Broadcast Television is one of the primary and popular sources of information. With the advent of video recorders, TV programs could be recorded and stored locally. Digital Libraries of broadcast videos could be easily built with existing technology. The storage, archival, search and retrieval of broadcast videos provide a large number of challenges for the research community. The following projects address these challenges.
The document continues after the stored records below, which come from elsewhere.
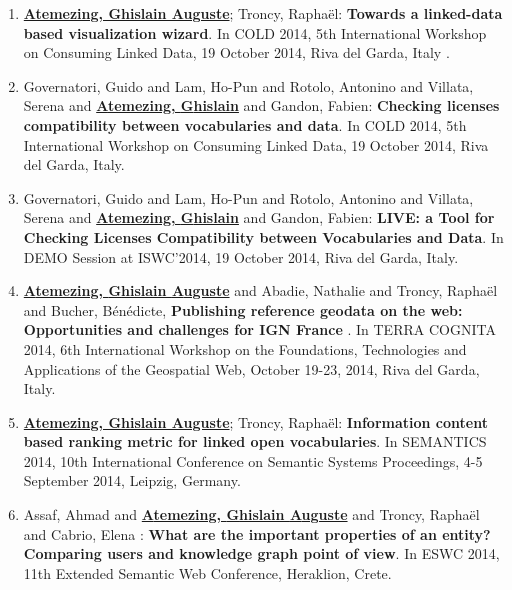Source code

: \begin{enumerate}
\item \underline{\textbf{Atemezing, Ghislain Auguste}}; Troncy,  Rapha{\"e}l: \textbf{{T}owards a linked-data based visualization wizard}. In {COLD} 2014, 5th {I}nternational {W}orkshop on {C}onsuming {L}inked {D}ata, 19 {O}ctober 2014, {R}iva del {G}arda, {I}taly .

\item {G}overnatori, {G}uido and  {L}am, {H}o-{P}un and  {R}otolo, {A}ntonino and  {V}illata, {S}erena and  \underline{\textbf{{A}temezing, {G}hislain}} and  {G}andon, {F}abien: \textbf{{C}hecking licenses compatibility between vocabularies and data}. In {COLD} 2014, 5th {I}nternational {W}orkshop on {C}onsuming {L}inked {D}ata, 19 {O}ctober 2014, {R}iva del {G}arda, {I}taly.

\item {G}overnatori, {G}uido and  {L}am, {H}o-{P}un and  {R}otolo, {A}ntonino and  {V}illata, {S}erena and  \underline{\textbf{{A}temezing, {G}hislain}} and  {G}andon, {F}abien: \textbf{LIVE: a Tool for Checking Licenses Compatibility between Vocabularies and Data}. In {DEMO Session} at ISWC'2014, 19 {O}ctober 2014, {R}iva del {G}arda, {I}taly.

\item \underline{\textbf{{A}temezing, {G}hislain {A}uguste}} and  {A}badie, {N}athalie and  {T}roncy, {R}apha{\"e}l and  {B}ucher, {B}{\'e}n{\'e}dicte, \textbf{{P}ublishing reference geodata on the web: {O}pportunities and challenges for {IGN} {F}rance }. In {TERRA} {COGNITA} 2014, 6th {I}nternational {W}orkshop on the {F}oundations, {T}echnologies and {A}pplications of the {G}eospatial {W}eb, {O}ctober 19-23, 2014, {R}iva del {G}arda, {I}taly.

\item \underline{\textbf{Atemezing, Ghislain Auguste}}; Troncy,  Rapha{\"e}l: \textbf{{I}nformation content based ranking metric for linked open vocabularies}. In {SEMANTICS} 2014, 10th {I}nternational {C}onference on {S}emantic {S}ystems {P}roceedings, 4-5 {S}eptember 2014, {L}eipzig, {G}ermany.

\item {A}ssaf, {A}hmad and  \underline{\textbf{{A}temezing,  {G}hislain {A}uguste}} and  {T}roncy, {R}apha{\"e}l and  {C}abrio, {E}lena : \textbf{{W}hat are the important properties of an entity? {C}omparing users and knowledge graph point of view}. In {ESWC} 2014, 11th {E}xtended {S}emantic {W}eb {C}onference, {H}eraklion, {C}rete.


\end{enumerate}
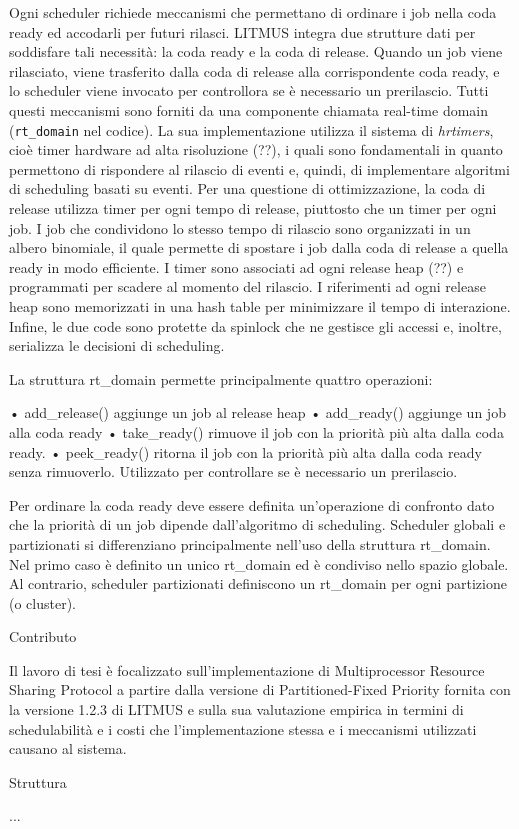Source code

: Ogni scheduler richiede meccanismi che permettano di ordinare i job nella coda ready ed accodarli per futuri rilasci. LITMUS integra due strutture dati per soddisfare tali necessità: la coda ready e la coda di release. Quando un job viene rilasciato, viene trasferito dalla coda di release alla corrispondente coda ready, e lo scheduler viene invocato per controllora se è necessario un prerilascio. Tutti questi meccanismi sono forniti da una componente chiamata real-time domain (\texttt{rt\_domain} nel codice). La sua implementazione utilizza il sistema di \textit{hrtimers}, cioè timer hardware ad alta risoluzione (??), i quali sono fondamentali in quanto permettono di rispondere al rilascio di eventi e, quindi, di implementare algoritmi di scheduling basati su eventi.
Per una questione di ottimizzazione, la coda di release utilizza timer per ogni tempo di release, piuttosto che un timer per ogni job. I job che condividono lo stesso tempo di rilascio sono organizzati in un albero binomiale, il quale permette di spostare i job dalla coda di release a quella ready in modo efficiente. I timer sono associati ad ogni release heap (??) e programmati per scadere al momento del rilascio. I riferimenti ad ogni release heap sono memorizzati in una hash table per minimizzare il tempo di interazione. Infine, le due code sono protette da spinlock che ne gestisce gli accessi e, inoltre, serializza le decisioni di scheduling.

La struttura rt\_domain permette principalmente quattro operazioni:

• add\_release() aggiunge un job al release heap
• add\_ready() aggiunge un job alla coda ready
• take\_ready() rimuove il job con la priorità più alta dalla coda ready. 
• peek\_ready() ritorna il job con la priorità più alta dalla coda ready senza rimuoverlo. Utilizzato per controllare se è necessario un prerilascio.

Per ordinare la coda ready deve essere definita un'operazione di confronto dato che la priorità di un job dipende dall'algoritmo di scheduling.
Scheduler globali e partizionati si differenziano principalmente nell'uso della struttura rt\_domain. Nel primo caso è definito un unico rt\_domain ed è condiviso nello spazio globale. Al contrario, scheduler partizionati definiscono un rt\_domain per ogni partizione (o cluster).

Contributo

Il lavoro di tesi è focalizzato sull'implementazione di Multiprocessor Resource Sharing Protocol a partire dalla versione di Partitioned-Fixed Priority fornita con la versione 1.2.3 di LITMUS e sulla sua valutazione empirica in termini di schedulabilità e i costi che l'implementazione stessa e i meccanismi utilizzati causano al sistema.

Struttura

...




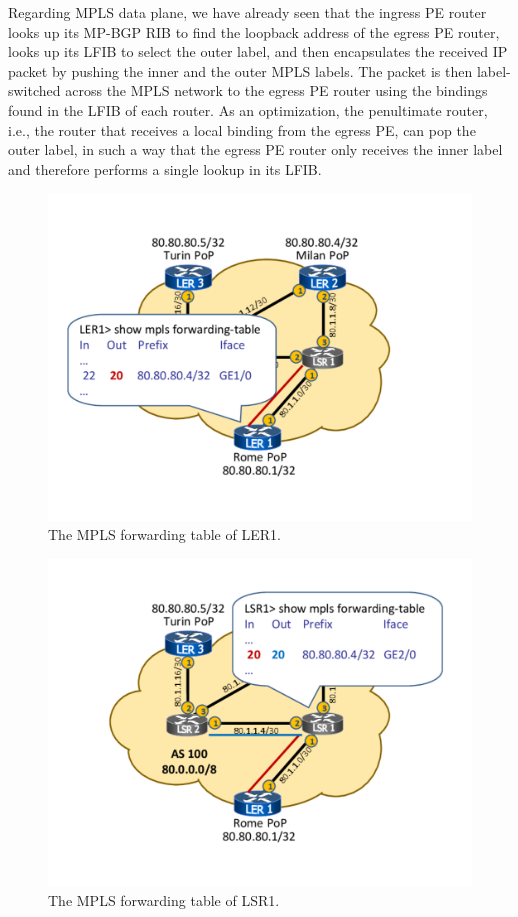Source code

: \documentclass{article}
\begin{document}
Regarding MPLS data plane, we have already seen that the ingress PE router looks 
up its MP-BGP RIB to find the loopback address of the egress PE router, looks up 
its LFIB to select the outer label, and then encapsulates the received IP packet by 
pushing the inner and the outer MPLS labels. The packet is then label-switched 
across the MPLS network to the egress PE router using the bindings found in the 
LFIB of each router. As an optimization, the penultimate router, i.e., the 
router that receives a local binding from the egress PE, can pop the outer 
label, in such a way that the egress PE router only receives the inner label and 
therefore performs a single lookup in its LFIB.

\begin{figure}
\centering
 \includegraphics[trim=0cm 1.5cm 0cm 1.5cm, clip=true, width=0.7\columnwidth]{figures/mpls-slides-14}
 \caption{The MPLS forwarding table of LER1.}
 \label{fig:mpls-slides-14}
\end{figure}

\begin{figure}
\centering
 \includegraphics[trim=0cm 1.5cm 0cm 1.5cm, clip=true, width=0.7\columnwidth]{figures/mpls-slides-15}
 \caption{The MPLS forwarding table of LSR1.}
 \label{fig:mpls-slides-15}
\end{figure}
\end{document}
Building a Digital Library of Broadcast Videostvserverss

Digital libraries of broadcast videos allows one to archive television content for later viewing and reference. The importance and significance of such a library is similar to building a digital library for all books. The collection in the library is built by recording TV. Since it is difficult to record and store all channels simultaneously, a schedule is chosen to record programmes across various channels. An UI allows users to choose the schedule to be recorded for later viewing.

The videos are stored over multiple nodes that act as a storage cluster. An explicit file system structure is maintained for storing the videos. The file system incorporates the meta level information regarding the videos, such as date, time and channel recorded from. This allows users to easily browse and search the library for programs using these details.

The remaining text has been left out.